12 La. App. 112 | La. Ct. App. | 1929
Plaintiff seeks to recover for damages caused to his automobile while it was parked alongside the curb in front of his residence at 4721 Prytania Street.
It was struck by a Ford car owned and driven by Mrs. Gaisser, one of the defendants, which Ford car had in turn been struck by a street car of New Orleans Public Service, Inc., and pushed by the street car into the Geismar automobile. All three vehicles were headed in an uptown direction.
The Gaisser car had, a few moments before the accident, been parked alongside the curb about forty or fifty feet in the rear of the Geismar car. Mrs. Gaisser entered her car and started it forward. As the space between the street car track and the curb was only about ten feet, it be
It is apparent that Geismar should recover from one of the defendants, as he was entirely without fault, and as his car was parked where he had a perfect right to leave it.
The trial court dismissed the suit as against Mr. and Mrs. Gaisser, and, as no appeal was taken by plaintiff from that part of the judgment, we are not now concerned with the question of whether Mrs. Gaisser was negligent.
If the New Orleans Public Service, Inc.,, was at fault and that fault contributed proximately to the final unfortunate result, that corporation is liable and may be held for the whole loss. Shield vs. F. Johnson & Son Co., Ltd., et al., 132 La. 774, 61 So. 787, 47 L.R.A. (N. S.) 1080; Cunningham vs. Penn Bridge Co. et al., 131 La. 196, 59 So. 119.

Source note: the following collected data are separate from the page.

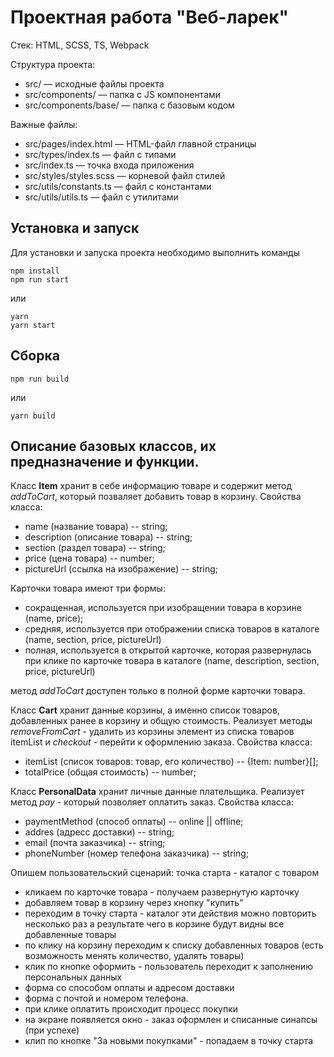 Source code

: # Проектная работа "Веб-ларек"

Стек: HTML, SCSS, TS, Webpack

Структура проекта:
- src/ — исходные файлы проекта
- src/components/ — папка с JS компонентами
- src/components/base/ — папка с базовым кодом

Важные файлы:
- src/pages/index.html — HTML-файл главной страницы
- src/types/index.ts — файл с типами
- src/index.ts — точка входа приложения
- src/styles/styles.scss — корневой файл стилей
- src/utils/constants.ts — файл с константами
- src/utils/utils.ts — файл с утилитами

## Установка и запуск
Для установки и запуска проекта необходимо выполнить команды

```
npm install
npm run start
```

или

```
yarn
yarn start
```
## Сборка

```
npm run build
```

или

```
yarn build
```

## Описание базовых классов, их предназначение и функции.

Класс **Item** хранит в себе информацию товаре и содержит метод *addToCart*, который позваляет добавить товар в корзину. Свойства класса: 
- name (название товара) -- string;
- description (описание товара) -- string;
- section (раздел товара) -- string;
- price (цена товара) -- number;
- pictureUrl (ссылка на изображение) -- string;

Карточки товара имеют три формы:
- сокращенная, используется при изобращении товара в корзине (name, price);
- средняя, используется при отображении списка товаров в каталоге (name, section, price, pictureUrl)
- полная, используется в открытой карточке, которая развернулась при клике по карточке товара в каталоге (name, description, section, price, pictureUrl)

метод *addToCart* доступен только в полной форме карточки товара.


Класс **Cart** хранит данные корзины, а именно список товаров, добавленных ранее в корзину и общую стоимость. Реализует методы *removeFromCart* - удалить из корзины элемент из списка товаров itemList и *checkout* - перейти к оформлению заказа. Свойства класса: 
- itemList (список товаров: товар, его количество) -- {Item: number}[];
- totalPrice (общая стоимость) -- number;

Класс **PersonalData** хранит личные данные плательщика. Реализует метод *pay* - который позволяет оплатить заказ. Свойства класса:
- paymentMethod (способ оплаты) -- online || offline;
- addres (адресс доставки) -- string;
- email (почта заказчика) -- string;
- phoneNumber (номер телефона заказчика) -- string;

Опишем пользовательский сценарий:
точка старта - каталог с товаром
- кликаем по карточке товара - получаем развернутую карточку
- добавляем товар в корзину через кнопку "купить"
- переходим в точку старта - каталог
эти действия можно повторить несколько раз а результате чего в корзине будут видны все добавленные товары
- по клику на корзину переходим  к списку добавленных товаров (есть возможность менять количество, удалять товары)
- клик по кнопке оформить - пользователь переходит к заполнению персональных данных
- форма со способом оплаты и адресом доставки
- форма с почтой и номером телефона.
- при клике оплатить происходит процесс покупки
- на экране появляется окно - заказ оформлен и списанные синапсы (при успехе)
- клип по кнопке "За новыми покупками" - попадаем в точку старта
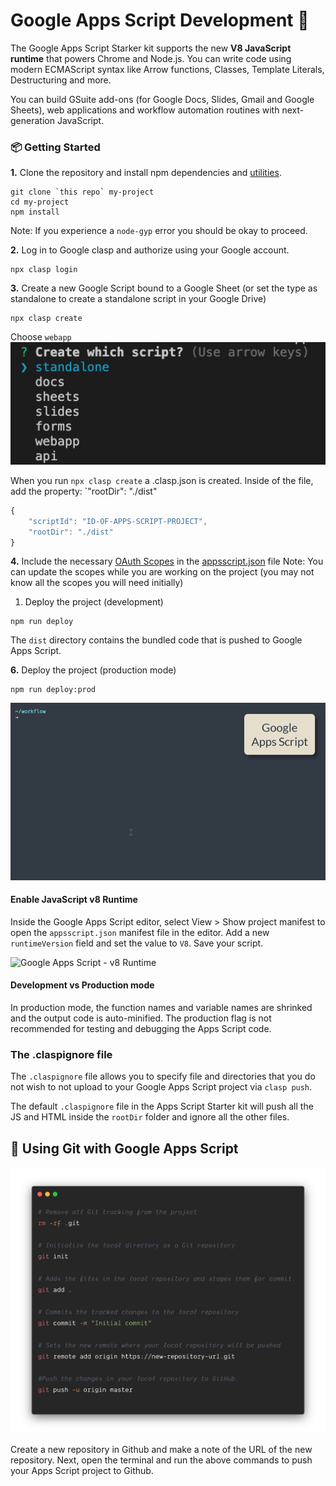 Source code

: # Google Apps Script Development 💯

The Google Apps Script Starker kit supports the new **V8 JavaScript runtime** that powers Chrome and Node.js. You can write code using modern ECMAScript syntax like Arrow functions, Classes, Template Literals, Destructuring and more.


You can build GSuite add-ons (for Google Docs, Slides, Gmail and Google Sheets), web applications and workflow automation routines with next-generation JavaScript.

### :package: Getting Started

**1.** Clone the repository and install npm dependencies and [utilities](TOOLS.md).

```
git clone `this repo` my-project
cd my-project
npm install
```
Note: If you experience a `node-gyp` error you should be okay to proceed.

**2.** Log in to Google clasp and authorize using your Google account.

```
npx clasp login
```

**3.** Create a new Google Script bound to a Google Sheet (or set the type as standalone to create a standalone script in your Google Drive)

```
npx clasp create  
```

Choose `webapp` ![Clasp Create Webapp](images/clasp-create-selection.png)

When you run `npx clasp create` a .clasp.json is created. Inside of the file, add the property: `"rootDir": "./dist"

```js
{
    "scriptId": "ID-OF-APPS-SCRIPT-PROJECT",
    "rootDir": "./dist"
}

```

**4.** Include the necessary [OAuth Scopes](./scopes.md) in the [appsscript.json](./appsscript.json) file
Note: You can update the scopes while you are working on the project (you may not know all the scopes you will need initially)

1. Deploy the project (development)

```
npm run deploy
```

The `dist` directory contains the bundled code that is pushed to Google Apps Script.

**6.** Deploy the project (production mode)

```
npm run deploy:prod
```

![Google Apps Script - Setup Development Environment](images/npm-install.gif)

#### Enable JavaScript v8 Runtime

Inside the Google Apps Script editor, select View > Show project manifest to open the `appsscript.json` manifest file in the editor. Add a new `runtimeVersion` field and set the value to `V8`. Save your script.

![Google Apps Script - v8 Runtime](images/apps-script-v8.png)

#### Development vs Production mode

In production mode, the function names and variable names are shrinked and the output code is auto-minified. The production flag is not recommended for testing and debugging the Apps Script code.

### The .claspignore file

The `.claspignore` file allows you to specify file and directories that you do not wish to not upload to your Google Apps Script project via `clasp push`.

The default `.claspignore` file in the Apps Script Starter kit will push all the JS and HTML inside the `rootDir` folder and ignore all the other files.

## :beginner: Using Git with Google Apps Script

![Google Apps Script - Github](images/github-apps-script.png)

Create a new repository in Github and make a note of the URL of the new repository. Next, open the terminal and run the above commands to push your Apps Script project to Github.

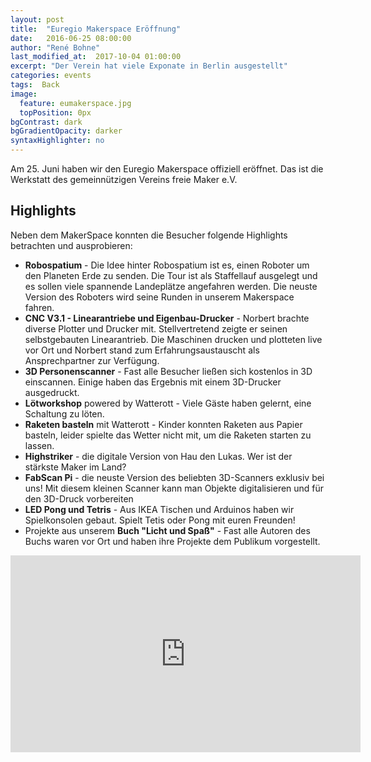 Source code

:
 ```yaml
---
layout: post
title:  "Euregio Makerspace Eröffnung"
date:   2016-06-25 08:00:00
author: "René Bohne"
last_modified_at:  2017-10-04 01:00:00
excerpt: "Der Verein hat viele Exponate in Berlin ausgestellt"
categories: events
tags:  Back
image:
  feature: eumakerspace.jpg
  topPosition: 0px
bgContrast: dark
bgGradientOpacity: darker
syntaxHighlighter: no
---
```

Am 25. Juni haben wir den Euregio Makerspace offiziell eröffnet. Das ist die Werkstatt des gemeinnützigen Vereins freie Maker e.V.

<div class="img img--fullContainer" style="background-image: url({{ site.baseurl_posts_img }}GrandOpening.png);"></div>

## Highlights

Neben dem MakerSpace konnten die Besucher folgende Highlights betrachten und ausprobieren:

<ul>
 	<li><strong>Robospatium</strong> - Die Idee hinter Robospatium ist es, einen Roboter um den Planeten Erde zu senden. Die Tour ist als Staffellauf ausgelegt und es sollen viele spannende Landeplätze angefahren werden. Die neuste Version des Roboters wird seine Runden in unserem Makerspace fahren.</li>
 	<li><strong>CNC V3.1 - Linearantriebe und Eigenbau-Drucker</strong> - Norbert brachte diverse Plotter und Drucker mit. Stellvertretend zeigte er seinen selbstgebauten Linearantrieb. Die Maschinen drucken und plotteten live vor Ort und Norbert stand zum Erfahrungsaustauscht als Ansprechpartner zur Verfügung.</li>
 	<li><strong>3D Personenscanner</strong> - Fast alle Besucher ließen sich kostenlos in 3D einscannen. Einige haben das Ergebnis mit einem 3D-Drucker ausgedruckt.</li>
 	<li><strong>Lötworkshop</strong> powered by Watterott - Viele Gäste haben gelernt, eine Schaltung zu löten.</li>
 	<li><strong>Raketen basteln</strong> mit Watterott - Kinder konnten Raketen aus Papier basteln, leider spielte das Wetter nicht mit, um die Raketen starten zu lassen.</li>
 	<li><strong>Highstriker</strong> - die digitale Version von Hau den Lukas. Wer ist der stärkste Maker im Land?</li>
 	<li><strong>FabScan Pi</strong> - die neuste Version des beliebten 3D-Scanners exklusiv bei uns! Mit diesem kleinen Scanner kann man Objekte digitalisieren und für den 3D-Druck vorbereiten</li>
 	<li><strong>LED Pong und Tetris</strong> - Aus IKEA Tischen und Arduinos haben wir Spielkonsolen gebaut. Spielt Tetis oder Pong mit euren Freunden!</li>
 	<li>Projekte aus unserem <strong>Buch "Licht und Spaß"</strong> - Fast alle Autoren des Buchs waren vor Ort und haben ihre Projekte dem Publikum vorgestellt.</li>
</ul>

<div class="videoWrapper">
<iframe width="560" height="315" src="https://www.youtube.com/embed/ZHnPr4DKXU0" frameborder="0" allowfullscreen></iframe>
</div>
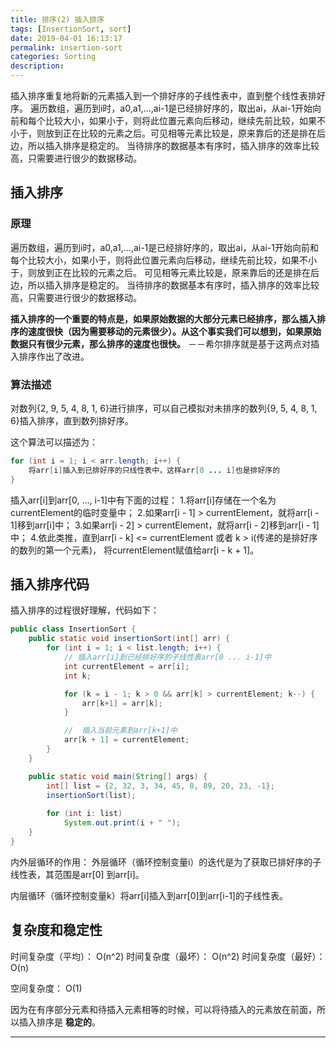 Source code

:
 ```yaml
---
title: 排序(2) 插入排序
tags: [InsertionSort, sort]
date: 2019-04-01 16:13:17
permalink: insertion-sort
categories: Sorting
description:
---
```

<p class="description">插入排序重复地将新的元素插入到一个排好序的子线性表中，直到整个线性表排好序。 遍历数组，遍历到i时，a0,a1,...,ai-1是已经排好序的，取出ai，从ai-1开始向前和每个比较大小，如果小于，则将此位置元素向后移动，继续先前比较，如果不小于，则放到正在比较的元素之后。可见相等元素比较是，原来靠后的还是排在后边，所以插入排序是稳定的。 当待排序的数据基本有序时，插入排序的效率比较高，只需要进行很少的数据移动。</p>


<!-- more -->

## 插入排序 
### 原理
遍历数组，遍历到i时，a0,a1,...,ai-1是已经排好序的，取出ai，从ai-1开始向前和每个比较大小，如果小于，则将此位置元素向后移动，继续先前比较，如果不小于，则放到正在比较的元素之后。
可见相等元素比较是，原来靠后的还是排在后边，所以插入排序是稳定的。
当待排序的数据基本有序时，插入排序的效率比较高，只需要进行很少的数据移动。

**插入排序的一个重要的特点是，如果原始数据的大部分元素已经排序，那么插入排序的速度很快（因为需要移动的元素很少）。从这个事实我们可以想到，如果原始数据只有很少元素，那么排序的速度也很快。**
－－希尔排序就是基于这两点对插入排序作出了改进。

### 算法描述
对数列{2, 9, 5, 4, 8, 1, 6}进行排序，可以自己模拟对未排序的数列{9, 5, 4, 8, 1, 6}插入排序，直到数列排好序。

这个算法可以描述为：
```java 插入排序伪代码
for (int i = 1; i < arr.length; i++) {
    将arr[i]插入到已排好序的只线性表中，这样arr[0 ... i]也是排好序的
}
```

插入arr[i]到arr[0, ..., i-1]中有下面的过程：
1.将arr[i]存储在一个名为currentElement的临时变量中；
2.如果arr[i - 1] > currentElement，就将arr[i - 1]移到arr[i]中；
3.如果arr[i - 2] > currentElement，就将arr[i - 2]移到arr[i - 1]中；
4.依此类推，直到arr[i - k] <= currentElement 或者 k > i(传递的是排好序的数列的第一个元素)， 将currentElement赋值给arr[i - k + 1]。

## 插入排序代码
插入排序的过程很好理解，代码如下：

```java 插入排序
public class InsertionSort {
    public static void insertionSort(int[] arr) {
        for (int i = 1; i < list.length; i++) {
            // 插入arr[i]到已经排好序的子线性表arr[0 ... i-1]中
            int currentElement = arr[i];
            int k;

            for (k = i - 1; k > 0 && arr[k] > currentElement; k--) {
                arr[k+1] = arr[k];
            }

            //  插入当前元素到arr[k+1]中
            arr[k + 1] = currentElement;
        }
    }

    public static void main(String[] args) {
        int[] list = {2, 32, 3, 34, 45, 8, 89, 20, 23, -1};        
        insertionSort(list);
        
        for (int i: list)
            System.out.print(i + " ");
    }
}
```
内外层循环的作用：
外层循环（循环控制变量i）的迭代是为了获取已排好序的子线性表，其范围是arr[0] 到arr[i]。

内层循环（循环控制变量k）将arr[i]插入到arr[0]到arr[i-1]的子线性表。

## 复杂度和稳定性

时间复杂度（平均）： O(n^2)
时间复杂度（最坏）： O(n^2)
时间复杂度（最好）： O(n)

空间复杂度：  O(1)

因为在有序部分元素和待插入元素相等的时候，可以将待插入的元素放在前面，所以插入排序是 **稳定的**。


<hr />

While the speed at which the street car was going was such that, under ordinary circumstances, it could not be said to have been excessive, it appears to us that, in view of the fact that it was approaching a busy commercial center, it should have been under such control as would have permitted of its being stopped within a reasonable distance. Just a block away were located several automobile filling stations, a public market, a large bakery, several groceries and three or four other stores, as well as the large street car barn of defendant corporation. The night was misty and the tracks were wet from a shower of rain which had fallen only a short time before. In view of these circumstances we are of the opinion that the speed at which the car was traveling was excessive.
The two principal disinterested witnesses produced by defendant corporation testified as to the speed as follows:
Camhus: “Yes, he was going rather fast; in fact, I remarked in my own mind, I was reading a newspaper, on the manner in which the car kept jumping, and he was sounding his bell, and I thought he was going a little too fast.”
Leithman: “It was going pretty fast.”
Whatever may have been the fault of Mrs. Gaisser, certainly the speed of the car was a contributing factor to the accident. Such being the case, defendant, New Orleans Public Service, Inc., is liable.
Mr. Gaisser, the husband of the owner and operator of the Ford car, was made a party defendant, but the evidence showed conclusively that the automobile belonged to his wife, having been given to her by her mother and was being operated by her entirely in her own affairs, and for these reasons the suit as against Mr. Gaisser was dismissed.
The amount allowed by the trial court, $247.75, with legal interest from judicial demand, covers the actual damages sustained by the automobile, and we see no reason to change it.
It is therefore ordered, adjudged and decreed that the judgment appealed from bs and it is affirmed, at the cost of appellant.